“你……”唐炮话没说完就见唐马咔嚓一下把饭碗咬下来一块,塞在嘴里嚼得咔吧直响,像米汤一样粘稠的血水从他嘴角上大滴大滴直往下落,唐马却像是浑然不觉,抓着饭碗又是一口,连米带碗的一块吞进了肚子。
“你疯了你……”唐炮伸手要捏唐马的下巴,对方伸头一口咬在了他手上,顺着他手臂撕下了块肉来。
“你你……”唐炮疼得手臂直抖,脑门上跟着冒出一层细汗,眼看着唐马把从他手臂上的肉囫囵个的咽下去,抬起头看着他咧嘴一笑,露出一副染满血水的牙齿,就像是头刚吃了人的恶狼。
唐车腾地站了起来,手上扣着暗器厉声道:“唐马你怎么了?”
唐马像是没听见对方的怒吼,扇动着鼻子向自己的身上嗅去,脸上跟着露出了令人心寒的贪婪。
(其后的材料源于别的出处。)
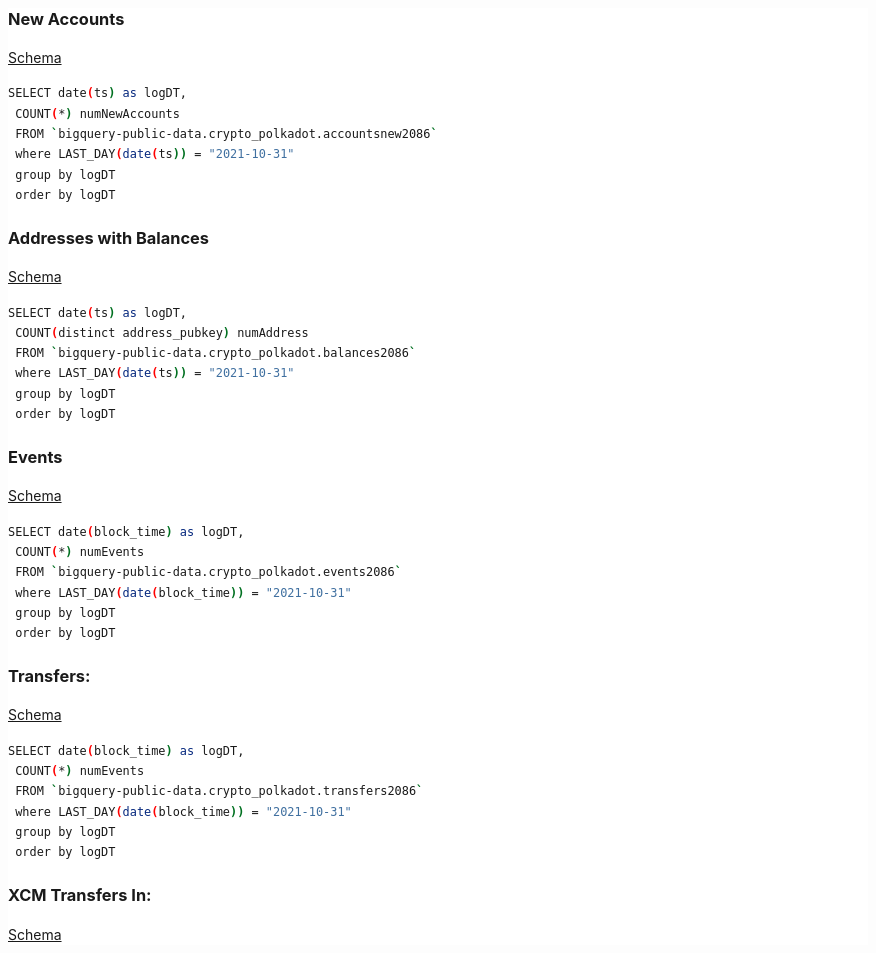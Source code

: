 ### New Accounts 

[Schema](https://github.com/colorfulnotion/substrate-etl/blob/main/schema/accountsnew.json)

```bash
SELECT date(ts) as logDT, 
 COUNT(*) numNewAccounts 
 FROM `bigquery-public-data.crypto_polkadot.accountsnew2086` 
 where LAST_DAY(date(ts)) = "2021-10-31" 
 group by logDT
 order by logDT
```

### Addresses with Balances 

[Schema](https://github.com/colorfulnotion/substrate-etl/blob/main/schema/balances.json)

```bash
SELECT date(ts) as logDT,
 COUNT(distinct address_pubkey) numAddress 
 FROM `bigquery-public-data.crypto_polkadot.balances2086` 
 where LAST_DAY(date(ts)) = "2021-10-31" 
 group by logDT 
 order by logDT
```

### Events 

[Schema](https://github.com/colorfulnotion/substrate-etl/blob/main/schema/events.json)

```bash
SELECT date(block_time) as logDT, 
 COUNT(*) numEvents 
 FROM `bigquery-public-data.crypto_polkadot.events2086` 
 where LAST_DAY(date(block_time)) = "2021-10-31" 
 group by logDT 
 order by logDT
```

### Transfers:

[Schema](https://github.com/colorfulnotion/substrate-etl/blob/main/schema/transfers.json)

```bash
SELECT date(block_time) as logDT, 
 COUNT(*) numEvents 
 FROM `bigquery-public-data.crypto_polkadot.transfers2086` 
 where LAST_DAY(date(block_time)) = "2021-10-31" 
 group by logDT 
 order by logDT
```

### XCM Transfers In: 

[Schema](https://github.com/colorfulnotion/substrate-etl/blob/main/schema/xcmtransfers.json)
唐炮、唐车眼睁睁看着唐马撕开了自己的衣服,张口把胳膊上的肉一条条的撕了下来,塞在嘴里大嚼。仅仅三两下的功夫,就把自己右手小臂吃得只剩下了白森森的骨头。唐马却还不肯罢休,张嘴又向自己左手咬了下去。
唐车使出擒拿手刁向对方手腕,一边大喊道:“快去把帅姐和唐士找来,唐马可能中邪了。”
“怎么回事?”唐炮刚一开门就见整个客栈变成了黑漆漆的一片,周围的一切全都消失得无影无踪,就像他们的客房被人从客栈剥离了出来,挪到了无尽的黑暗当中。
唐炮明明看见自己脚前可能就是走廊的地板,却不敢伸脚去试。他怕自己会忽然一脚踏空,不知会掉到什么地方。他越是这么想就越觉得房门外面的走廊在渐渐缩小,就像是被黑暗一点点的吞噬。
偏偏他迈出脚不止怎么也缩不回来,还从脚踝上传来一阵被紧箍着剧痛,他甚至能清清楚楚的感觉到有五根手指正一点点的渗进肉里,就像有人躲在抓着他脚踝,拼命向黑影里拉扯。
“唐车救我……”唐炮双手顶着门框,一条腿蹬在门槛上,用尽全身力气拼命后退间,却眼睁睁的看着自己伸出去的脚没入了黑影当中,消失在自己的视线里。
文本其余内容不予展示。